Metabolomics of Drug-Induced Mitochondrial Biogenesis in Aged Mice Kidneys

Session Information

Category: Pharmacology (PharmacoKinetics, -Dynamics, -Genomics)

  • 2000 Pharmacology (PharmacoKinetics, -Dynamics, -Genomics)

Authors

  • Thompson, Austin D., The University of Arizona College of Pharmacy, Tucson, Arizona, United States
  • Janda, Jaroslav, The University of Arizona College of Pharmacy, Tucson, Arizona, United States
  • Schnellmann, Rick G., The University of Arizona College of Pharmacy, Tucson, Arizona, United States
Background

Mitochondrial dysfunction is important in the aging process of many organs. We have shown that MC16, a drug candidate, induces mitochondrial biogenesis (MB) in mouse renal cortices and improves renal function in response to acute kidney injury.

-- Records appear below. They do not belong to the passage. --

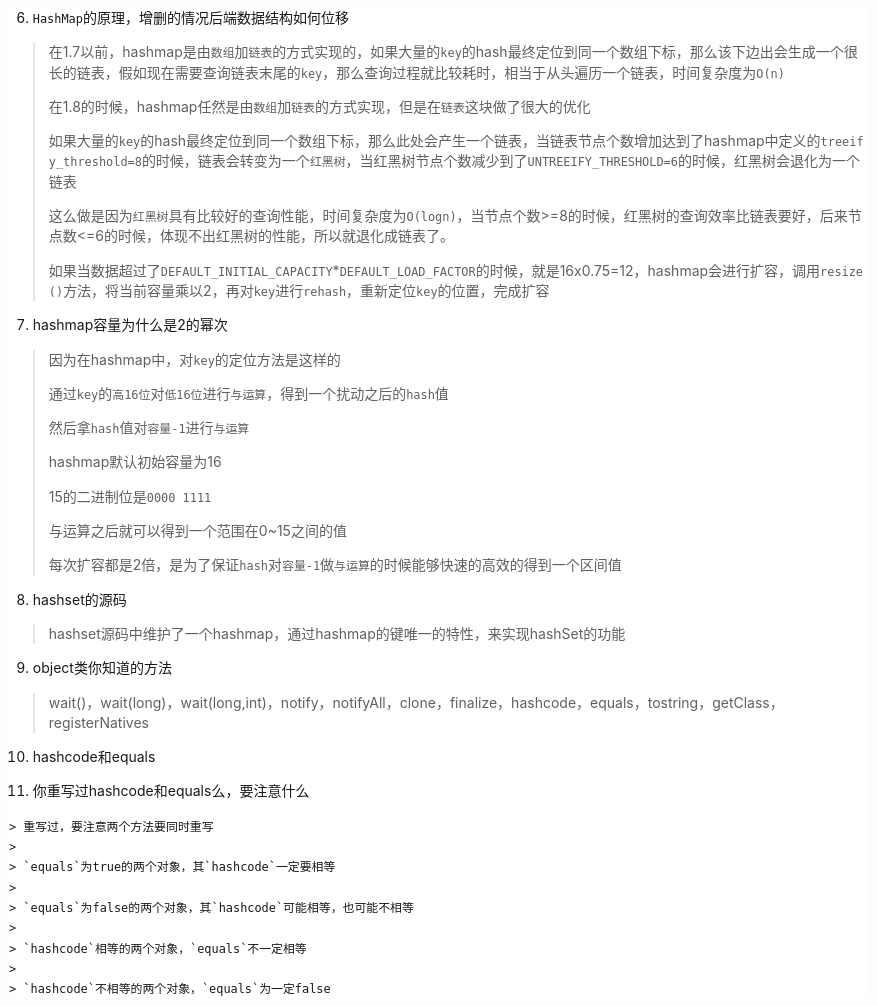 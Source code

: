 6.  `HashMap`的原理，增删的情况后端数据结构如何位移

   > 在1.7以前，hashmap是由`数组`加`链表`的方式实现的，如果大量的`key`的hash最终定位到同一个数组下标，那么该下边出会生成一个很长的链表，假如现在需要查询链表末尾的`key`，那么查询过程就比较耗时，相当于从头遍历一个链表，时间复杂度为`O(n)`
   >
   > 在1.8的时候，hashmap任然是由`数组`加`链表`的方式实现，但是在`链表`这块做了很大的优化
   >
   > 如果大量的`key`的hash最终定位到同一个数组下标，那么此处会产生一个链表，当链表节点个数增加达到了hashmap中定义的`treeify_threshold=8`的时候，链表会转变为一个`红黑树`，当红黑树节点个数减少到了`UNTREEIFY_THRESHOLD=6`的时候，红黑树会退化为一个链表
   >
   > 这么做是因为`红黑树`具有比较好的查询性能，时间复杂度为`O(logn)`，当节点个数>=8的时候，红黑树的查询效率比链表要好，后来节点数<=6的时候，体现不出红黑树的性能，所以就退化成链表了。
   >
   > 如果当数据超过了`DEFAULT_INITIAL_CAPACITY`*`DEFAULT_LOAD_FACTOR`的时候，就是16x0.75=12，hashmap会进行扩容，调用`resize()`方法，将当前容量乘以2，再对`key`进行`rehash`，重新定位`key`的位置，完成扩容

7.  hashmap容量为什么是2的幂次

   > 因为在hashmap中，对`key`的定位方法是这样的
   >
   > 通过`key`的`高16位`对`低16位`进行`与运算`，得到一个扰动之后的`hash`值
   >
   > 然后拿`hash`值对`容量-1`进行`与运算`
   >
   > hashmap默认初始容量为16
   >
   > 15的二进制位是`0000 1111`
   >
   > 与运算之后就可以得到一个范围在0~15之间的值
   >
   > 每次扩容都是2倍，是为了保证`hash`对`容量-1`做`与运算`的时候能够快速的高效的得到一个区间值

8.  hashset的源码

   > hashset源码中维护了一个hashmap，通过hashmap的键唯一的特性，来实现hashSet的功能

9.  object类你知道的方法

   > wait()，wait(long)，wait(long,int)，notify，notifyAll，clone，finalize，hashcode，equals，tostring，getClass，registerNatives
   >
   > 

10.  hashcode和equals

11.  你重写过hashcode和equals么，要注意什么

    > 重写过，要注意两个方法要同时重写
    >
    > `equals`为true的两个对象，其`hashcode`一定要相等
    >
    > `equals`为false的两个对象，其`hashcode`可能相等，也可能不相等
    >
    > `hashcode`相等的两个对象，`equals`不一定相等
    >
    > `hashcode`不相等的两个对象，`equals`为一定false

Thus, we hypothesized that stimulation of MB in aged mouse kidneys would improve global metabolomics in the kidney cortex.

Methods

Aged 22-month-old male C57B/6J mice were administered 1.0mg/kg MC16 or normal saline every other day over 21 days (n=8-9/group). Seven-month-old controls were administered normal saline every other day over 21 days (n=7). Kidneys were harvested and snap frozen in liquid nitrogen. Cortical biopsies were analyzed by Metabolon via multi-mass spectrometry. After mass normalization, log-transformation, and imputation, Welch’s two-sample t-test was used to identify metabolites that differed significantly between treatment groups. A p-value of p≤0.05 and a false discovery rate of q<0.10 were used to identify global metabolite changes and correct for multiple comparisons.

Results

In total, the dataset of detected metabolites consisted of 1,010 biochemicals (BCs). Of these, 441 were statistically different in saline-treated old mice compared to young control mice, with 276 BCs increased and 165 BCs decreased. 140 BCs were statistically different in the MC16-treated old mice group compared to the saline-treated old mice group, with 72 BCs increased and 68 BCs decreased. Saline-treated old mice had reduced 1,5-anhydroglucitol and elevated glucose-6-phosphate, fructose-6-phosphate, and dihydroxyacetone phosphate compared to young control mice, indicative of enhanced glycolysis. Conversely, MC16-treated old mice had no statistical changes in glycolysis metabolites compared to young control mice. While both groups had elevated carnitine levels, MC16-treated old mice derived most of their carnitines from fatty acid metabolism, indicative of impaired fatty acid metabolism in the saline-treated old mice group.

Conclusion

These data reveal that global metabolomics can be utilized to identify various age-related kidney metabolic alterations within the renal cortices of mice. This approach will allow us to identify and monitor age-/disease- related metabolic changes in the renal cortex of mice to evaluate potential pharmacological agents that may alter/blunt the progression of renal dysfunction in future studies.